A Thanksgiving Cabaret Contest and Picks of the Week–What Are You Thankful for This Thanksgiving?

By ROB LESTER****At last! See Liza Minnelli and Barbra Streisand on the same stage for $20. Or, as Sidney Myer oft says, “…Or reasonable facsimiles.” Facsimiles Saturday night are Rick Skye as Liza and Steven Brinberg brings the music, the mem’ries to light the corners of your mind and the magic, and Mr. Myer himself. The musical director is irrepressible (according to all nuclear scientists) Ricky Ritzel… That’s a good start on a list of what we can be thankful for in cabaret in the days before and after Thanksgiving. On the Saturday after Turkey Day is Mr. Skye’s second installment of his monthly variety series at Don’t Tell Mama at 343 West 46 Street. But it’s just one cabaret show to be grateful for as we ponder giving thanks for being in the cabaret-rich land of NYC. Here are a few more in and around Thanksgiving Weekend and just after in shows where Broadway meets cabaret and cabaret meets Broadway

  1. Jeff Harnar is back with his classic show surveying shows that were on the boards in 1959.  The hills were alive with the sound of music and everything was coming up roses for you and for me. The Harnar happening is on Monday at the Laurie Beechman Theatre, itself in the theatre district on Theatre Row under the West Bank Cafe.

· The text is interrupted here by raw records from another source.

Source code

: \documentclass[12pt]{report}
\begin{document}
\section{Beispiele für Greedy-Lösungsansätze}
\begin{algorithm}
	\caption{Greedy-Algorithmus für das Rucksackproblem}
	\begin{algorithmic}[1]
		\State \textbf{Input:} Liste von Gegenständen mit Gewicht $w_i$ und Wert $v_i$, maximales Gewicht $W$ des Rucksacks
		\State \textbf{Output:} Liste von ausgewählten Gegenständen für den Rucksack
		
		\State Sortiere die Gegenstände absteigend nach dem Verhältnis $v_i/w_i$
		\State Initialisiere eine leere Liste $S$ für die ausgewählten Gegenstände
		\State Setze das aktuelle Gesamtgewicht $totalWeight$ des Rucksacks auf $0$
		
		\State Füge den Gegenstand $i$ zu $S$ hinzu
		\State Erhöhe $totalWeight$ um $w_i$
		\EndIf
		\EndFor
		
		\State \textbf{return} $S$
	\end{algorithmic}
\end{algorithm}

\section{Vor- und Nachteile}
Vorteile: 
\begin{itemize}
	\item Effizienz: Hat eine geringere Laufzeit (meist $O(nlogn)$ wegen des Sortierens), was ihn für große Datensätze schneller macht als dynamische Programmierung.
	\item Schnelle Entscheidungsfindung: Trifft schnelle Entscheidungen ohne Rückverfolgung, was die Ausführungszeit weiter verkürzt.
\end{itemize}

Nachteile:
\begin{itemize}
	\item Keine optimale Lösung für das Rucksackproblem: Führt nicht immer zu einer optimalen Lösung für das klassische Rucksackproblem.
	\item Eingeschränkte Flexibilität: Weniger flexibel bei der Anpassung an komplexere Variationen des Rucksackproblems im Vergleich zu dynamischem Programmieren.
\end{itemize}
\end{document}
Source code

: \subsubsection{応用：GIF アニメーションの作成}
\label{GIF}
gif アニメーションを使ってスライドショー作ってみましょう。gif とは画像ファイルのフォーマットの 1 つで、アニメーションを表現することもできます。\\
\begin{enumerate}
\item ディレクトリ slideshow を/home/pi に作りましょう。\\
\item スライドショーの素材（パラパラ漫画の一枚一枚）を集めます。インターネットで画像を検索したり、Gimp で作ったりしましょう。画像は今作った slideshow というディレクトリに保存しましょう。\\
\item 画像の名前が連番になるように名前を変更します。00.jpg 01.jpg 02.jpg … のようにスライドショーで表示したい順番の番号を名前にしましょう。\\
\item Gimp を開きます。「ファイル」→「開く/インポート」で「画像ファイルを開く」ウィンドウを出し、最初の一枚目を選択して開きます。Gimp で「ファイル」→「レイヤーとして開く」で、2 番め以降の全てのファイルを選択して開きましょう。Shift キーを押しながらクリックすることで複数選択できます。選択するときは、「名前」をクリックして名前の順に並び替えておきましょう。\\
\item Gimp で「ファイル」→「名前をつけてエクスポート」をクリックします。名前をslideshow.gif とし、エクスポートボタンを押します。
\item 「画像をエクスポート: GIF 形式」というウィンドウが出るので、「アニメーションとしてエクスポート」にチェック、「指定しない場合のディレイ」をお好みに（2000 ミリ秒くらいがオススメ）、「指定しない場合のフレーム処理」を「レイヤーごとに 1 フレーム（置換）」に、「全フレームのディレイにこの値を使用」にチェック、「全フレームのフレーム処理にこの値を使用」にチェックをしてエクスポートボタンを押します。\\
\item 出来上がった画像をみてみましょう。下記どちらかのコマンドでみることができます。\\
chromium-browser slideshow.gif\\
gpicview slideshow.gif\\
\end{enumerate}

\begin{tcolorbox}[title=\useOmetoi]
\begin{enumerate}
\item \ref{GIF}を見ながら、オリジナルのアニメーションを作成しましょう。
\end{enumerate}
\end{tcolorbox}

2. Cabaret singers have always been thankful to songwriter Irving Berlin for his frequently-used material, such as numbers you’ll certainly hear in the next weeks: “White Christmas,” “I’ve Got My Love to Keep Me Warm,” “Happy Holiday,” and don’t forget “Plenty to Be Thankful For,” the Thanksgiving-specific one. The 13th Street Repertory Theater (on 13th Street between Fifth and Sixth Avenues) has just opened a run of Chip Deffaa‘s autobiographical delight, Irving Berlin: In Person starring song-and-dance dynamo Jon Peterson –it runs Mondays and Tuesdays through December 18. And, speaking of the number 18, that’s the very reasonable number of dollars a ticket costs.  (It’s a theatre, so no drink costs or tip to add.)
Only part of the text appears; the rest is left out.